BEGIN

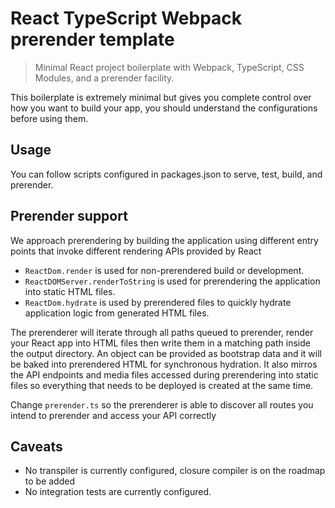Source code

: # React TypeScript Webpack prerender template

> Minimal React project boilerplate with Webpack, TypeScript, CSS Modules, and a prerender facility.

This boilerplate is extremely minimal but gives you complete control over how you want to build your app, you should understand the configurations before using them.

## Usage

You can follow scripts configured in packages.json to serve, test, build, and prerender.

## Prerender support

We approach prerendering by building the application using different entry points that invoke different rendering APIs provided by React

- `ReactDom.render` is used for non-prerendered build or development.
- `ReactDOMServer.renderToString` is used for prerendering the application into static HTML files.
- `ReactDom.hydrate` is used by prerendered files to quickly hydrate application logic from generated HTML files.

The prerenderer will iterate through all paths queued to prerender, render your React app into HTML files then write them in a matching path inside the output directory. An object can be provided as bootstrap data and it will be baked into prerendered HTML for synchronous hydration. It also mirros the API endpoints and media files accessed during prerendering into static files so everything that needs to be deployed is created at the same time.

Change `prerender.ts` so the prerenderer is able to discover all routes you intend to prerender and access your API correctly

## Caveats

- No transpiler is currently configured, closure compiler is on the roadmap to be added
- No integration tests are currently configured.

END

● Task goal
All of the material above should be reproduced exactly, except the pictures.

● Final answer
Source code

: # React TypeScript Webpack prerender template

> Minimal React project boilerplate with Webpack, TypeScript, CSS Modules, and a prerender facility.

This boilerplate is extremely minimal but gives you complete control over how you want to build your app, you should understand the configurations before using them.

## Usage

You can follow scripts configured in packages.json to serve, test, build, and prerender.

## Prerender support

We approach prerendering by building the application using different entry points that invoke different rendering APIs provided by React

- `ReactDom.render` is used for non-prerendered build or development.
- `ReactDOMServer.renderToString` is used for prerendering the application into static HTML files.
- `ReactDom.hydrate` is used by prerendered files to quickly hydrate application logic from generated HTML files.

The prerenderer will iterate through all paths queued to prerender, render your React app into HTML files then write them in a matching path inside the output directory. An object can be provided as bootstrap data and it will be baked into prerendered HTML for synchronous hydration. It also mirros the API endpoints and media files accessed during prerendering into static files so everything that needs to be deployed is created at the same time.

Change `prerender.ts` so the prerenderer is able to discover all routes you intend to prerender and access your API correctly

## Caveats

- No transpiler is currently configured, closure compiler is on the roadmap to be added
- No integration tests are currently configured.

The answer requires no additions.